Mahers Misanthropy

Photo by Jack GouldIt must be hard living in Texas. The men there wear a lot of cologne, and then there's having to live among the people who elected George W. Bush their governor. You know, those who kill themselves while cleaning loaded guns or using a match to see if the gas can's empty.

Watercolorist Georgia Maher, a denizen of Denton, Texas, thinks that's hilarious—right up there with the comedy that ensued when it was revealed that the cult of religious/sci-fi/New Agers who dubbed themselves Heaven's Gaters all wore Nikes for the long journey to Remulon V.

There's no mistaking Maher's misanthropy: the painting of the terminally stupid man, his cigarettes rolled in his T-shirt sleeve, who eyes the barrel of his loaded shotgun in his last moments is titled Evolution in Action. It'd be like the Three Stooges, if Moe wielded a garrote instead of a pointy index finger.

I don't expect everyone to be a bluebird of happiness. But I do think calling for people's deaths and then dancing on their graves is a bit unkind—God only knows what Joe Lieberman, our current moral schoolmarm now that Dr. Laura's star is fading, would say about it! And doing so probably says more about Maher than it does about the pathetic buffoons she means to degrade. While it'd probably be a blast to watch Titans with Maher (it's coming this fall to the WB!), there's a lot eating at her. She entertains revenge fantasies that include horrible dismemberment, when most of us would just as happily see justice done by showing up at the high school reunion with a handsome husband and a groovy job. When her video Artist/Executioner shows her mugging her way through target practice with posters of the Teletubbies (she's a hell of a shot; she gets them all in the groin), she isn't being cleverer or more aesthetically discriminating than the unwashed Teletubby-loving masses. She's just showing—inadvertently—that her neck is every bit as red as the rednecks she loves to decapitate.

I'm certainly not calling for the Nice Police to descend upon Long Beach's Artscape. Besides candidly depicting her feelings, Maher's works are a lot of fun. She's the baddest of the grisly girls—as fatalistic as Byron, but with people eating brains. Watercolors aren't just for petunias anymore. Her fantasy portraits of Teller are suavely evil. (He's the silent magician partner to the garrulous Penn, and these paintings are culled from his collection.) Would he be enjoying a nice glass of Chianti with his fava beans and brains? Her The Future of Mime shows a pudgy budget Marceau drinking rum from a bottle and picking his toes, a smoke dangling from his rubbery lips. Maher doesn't realize he's actually pretty sexy; maybe it's that knowing smile.

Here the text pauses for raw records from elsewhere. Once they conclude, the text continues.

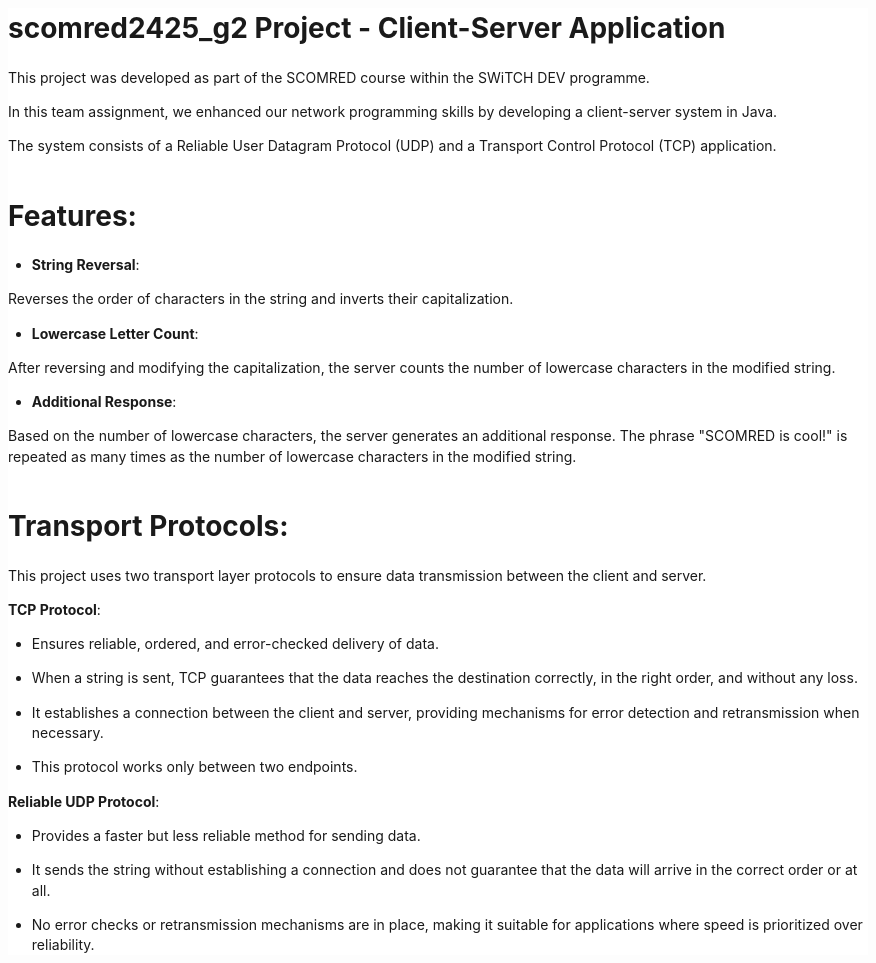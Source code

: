 
# scomred2425_g2 Project - Client-Server Application

This project was developed as part of the SCOMRED course within the SWiTCH DEV programme.

In this team assignment, we enhanced our network programming skills by developing a client-server system in Java.

The system consists of a Reliable User Datagram Protocol (UDP) and a Transport Control Protocol (TCP) application.


# Features:

- **String Reversal**:

Reverses the order of characters in the string and inverts their capitalization.

- **Lowercase Letter Count**:

After reversing and modifying the capitalization, the server counts the number of lowercase characters in the modified string.

- **Additional Response**:

Based on the number of lowercase characters, the server generates an additional response. The phrase "SCOMRED is cool!" is repeated as many times as the number of lowercase characters in the modified string.


# Transport Protocols:


This project uses two transport layer protocols to ensure data transmission between the client and server.

**TCP Protocol**:

- Ensures reliable, ordered, and error-checked delivery of data.

- When a string is sent, TCP guarantees that the data reaches the destination correctly, in the right order, and without any loss.

- It establishes a connection between the client and server, providing mechanisms for error detection and retransmission when necessary.

- This protocol works only between two endpoints.

**Reliable UDP Protocol**:

- Provides a faster but less reliable method for sending data.

- It sends the string without establishing a connection and does not guarantee that the data will arrive in the correct order or at all.

- No error checks or retransmission mechanisms are in place, making it suitable for applications where speed is prioritized over reliability.
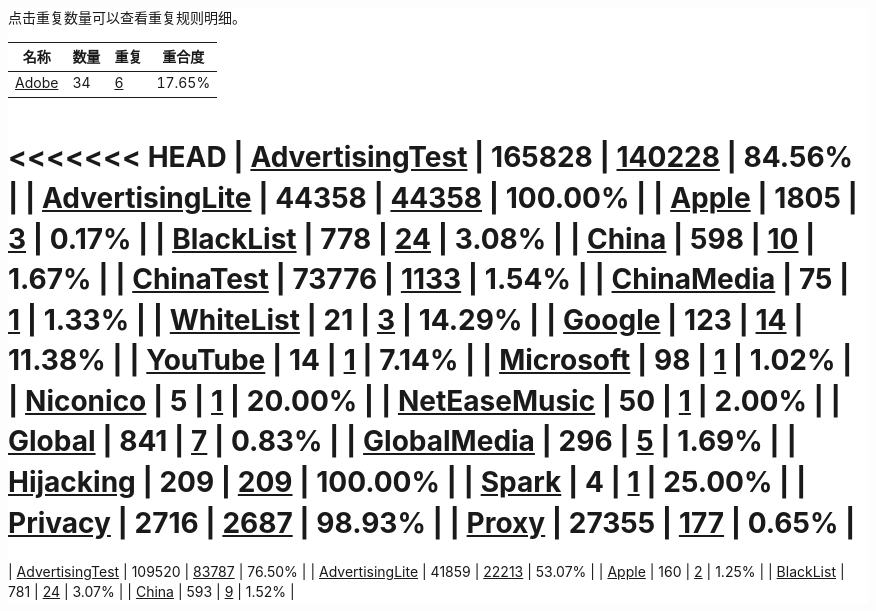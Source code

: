 点击重复数量可以查看重复规则明细。

| 名称 | 数量 | 重复 | 重合度 |
| ---- | ---- | ---- | ------ |
|  [Adobe](https://github.com/blackmatrix7/ios_rule_script/tree/master/rule/Loon/Adobe)    | 34   | [6](https://github.com/blackmatrix7/ios_rule_script/tree/master/rule/Loon/Advertising/Repeat/Adobe.list)   |   17.65%  |
<<<<<<< HEAD
|  [AdvertisingTest](https://github.com/blackmatrix7/ios_rule_script/tree/master/rule/Loon/AdvertisingTest)    | 165828   | [140228](https://github.com/blackmatrix7/ios_rule_script/tree/master/rule/Loon/Advertising/Repeat/AdvertisingTest.list)   |   84.56%  |
|  [AdvertisingLite](https://github.com/blackmatrix7/ios_rule_script/tree/master/rule/Loon/AdvertisingLite)    | 44358   | [44358](https://github.com/blackmatrix7/ios_rule_script/tree/master/rule/Loon/Advertising/Repeat/AdvertisingLite.list)   |   100.00%  |
|  [Apple](https://github.com/blackmatrix7/ios_rule_script/tree/master/rule/Loon/Apple)    | 1805   | [3](https://github.com/blackmatrix7/ios_rule_script/tree/master/rule/Loon/Advertising/Repeat/Apple.list)   |   0.17%  |
|  [BlackList](https://github.com/blackmatrix7/ios_rule_script/tree/master/rule/Loon/BlackList)    | 778   | [24](https://github.com/blackmatrix7/ios_rule_script/tree/master/rule/Loon/Advertising/Repeat/BlackList.list)   |   3.08%  |
|  [China](https://github.com/blackmatrix7/ios_rule_script/tree/master/rule/Loon/China)    | 598   | [10](https://github.com/blackmatrix7/ios_rule_script/tree/master/rule/Loon/Advertising/Repeat/China.list)   |   1.67%  |
|  [ChinaTest](https://github.com/blackmatrix7/ios_rule_script/tree/master/rule/Loon/ChinaTest)    | 73776   | [1133](https://github.com/blackmatrix7/ios_rule_script/tree/master/rule/Loon/Advertising/Repeat/ChinaTest.list)   |   1.54%  |
|  [ChinaMedia](https://github.com/blackmatrix7/ios_rule_script/tree/master/rule/Loon/ChinaMedia)    | 75   | [1](https://github.com/blackmatrix7/ios_rule_script/tree/master/rule/Loon/Advertising/Repeat/ChinaMedia.list)   |   1.33%  |
|  [WhiteList](https://github.com/blackmatrix7/ios_rule_script/tree/master/rule/Loon/WhiteList)    | 21   | [3](https://github.com/blackmatrix7/ios_rule_script/tree/master/rule/Loon/Advertising/Repeat/WhiteList.list)   |   14.29%  |
|  [Google](https://github.com/blackmatrix7/ios_rule_script/tree/master/rule/Loon/Google)    | 123   | [14](https://github.com/blackmatrix7/ios_rule_script/tree/master/rule/Loon/Advertising/Repeat/Google.list)   |   11.38%  |
|  [YouTube](https://github.com/blackmatrix7/ios_rule_script/tree/master/rule/Loon/YouTube)    | 14   | [1](https://github.com/blackmatrix7/ios_rule_script/tree/master/rule/Loon/Advertising/Repeat/YouTube.list)   |   7.14%  |
|  [Microsoft](https://github.com/blackmatrix7/ios_rule_script/tree/master/rule/Loon/Microsoft)    | 98   | [1](https://github.com/blackmatrix7/ios_rule_script/tree/master/rule/Loon/Advertising/Repeat/Microsoft.list)   |   1.02%  |
|  [Niconico](https://github.com/blackmatrix7/ios_rule_script/tree/master/rule/Loon/Niconico)    | 5   | [1](https://github.com/blackmatrix7/ios_rule_script/tree/master/rule/Loon/Advertising/Repeat/Niconico.list)   |   20.00%  |
|  [NetEaseMusic](https://github.com/blackmatrix7/ios_rule_script/tree/master/rule/Loon/NetEaseMusic)    | 50   | [1](https://github.com/blackmatrix7/ios_rule_script/tree/master/rule/Loon/Advertising/Repeat/NetEaseMusic.list)   |   2.00%  |
|  [Global](https://github.com/blackmatrix7/ios_rule_script/tree/master/rule/Loon/Global)    | 841   | [7](https://github.com/blackmatrix7/ios_rule_script/tree/master/rule/Loon/Advertising/Repeat/Global.list)   |   0.83%  |
|  [GlobalMedia](https://github.com/blackmatrix7/ios_rule_script/tree/master/rule/Loon/GlobalMedia)    | 296   | [5](https://github.com/blackmatrix7/ios_rule_script/tree/master/rule/Loon/Advertising/Repeat/GlobalMedia.list)   |   1.69%  |
|  [Hijacking](https://github.com/blackmatrix7/ios_rule_script/tree/master/rule/Loon/Hijacking)    | 209   | [209](https://github.com/blackmatrix7/ios_rule_script/tree/master/rule/Loon/Advertising/Repeat/Hijacking.list)   |   100.00%  |
|  [Spark](https://github.com/blackmatrix7/ios_rule_script/tree/master/rule/Loon/Spark)    | 4   | [1](https://github.com/blackmatrix7/ios_rule_script/tree/master/rule/Loon/Advertising/Repeat/Spark.list)   |   25.00%  |
|  [Privacy](https://github.com/blackmatrix7/ios_rule_script/tree/master/rule/Loon/Privacy)    | 2716   | [2687](https://github.com/blackmatrix7/ios_rule_script/tree/master/rule/Loon/Advertising/Repeat/Privacy.list)   |   98.93%  |
|  [Proxy](https://github.com/blackmatrix7/ios_rule_script/tree/master/rule/Loon/Proxy)    | 27355   | [177](https://github.com/blackmatrix7/ios_rule_script/tree/master/rule/Loon/Advertising/Repeat/Proxy.list)   |   0.65%  |
=======
|  [AdvertisingTest](https://github.com/blackmatrix7/ios_rule_script/tree/master/rule/Loon/AdvertisingTest)    | 109520   | [83787](https://github.com/blackmatrix7/ios_rule_script/tree/master/rule/Loon/Advertising/Repeat/AdvertisingTest.list)   |   76.50%  |
|  [AdvertisingLite](https://github.com/blackmatrix7/ios_rule_script/tree/master/rule/Loon/AdvertisingLite)    | 41859   | [22213](https://github.com/blackmatrix7/ios_rule_script/tree/master/rule/Loon/Advertising/Repeat/AdvertisingLite.list)   |   53.07%  |
|  [Apple](https://github.com/blackmatrix7/ios_rule_script/tree/master/rule/Loon/Apple)    | 160   | [2](https://github.com/blackmatrix7/ios_rule_script/tree/master/rule/Loon/Advertising/Repeat/Apple.list)   |   1.25%  |
|  [BlackList](https://github.com/blackmatrix7/ios_rule_script/tree/master/rule/Loon/BlackList)    | 781   | [24](https://github.com/blackmatrix7/ios_rule_script/tree/master/rule/Loon/Advertising/Repeat/BlackList.list)   |   3.07%  |
|  [China](https://github.com/blackmatrix7/ios_rule_script/tree/master/rule/Loon/China)    | 593   | [9](https://github.com/blackmatrix7/ios_rule_script/tree/master/rule/Loon/Advertising/Repeat/China.list)   |   1.52%  |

Maher wields her brushes exquisitely, even hyperrealistically. It's the kind of superrealism employed by our hometown hero F. Scott Hess, the kind that shines the spotlight brightly into her subjects' gaping pores. Half Empty or Half Full (the gas-can-and-match tragedy) uses white planes to form a man's monstrous cheekbones on a background that's as velvety-black as a Vermeer. It's a smart little painting—or rather a clever little title and a beautiful painting that doesn't so much chip as pound away at native American optimism, at our populist faith in the People. It doesn't much matter whether the gas can is half-full or half-empty, just whether you've got a match in your hand —as Maher's subject does. The thing in Maher's hand appears to be a watercolorist's brush. But it could be a gun.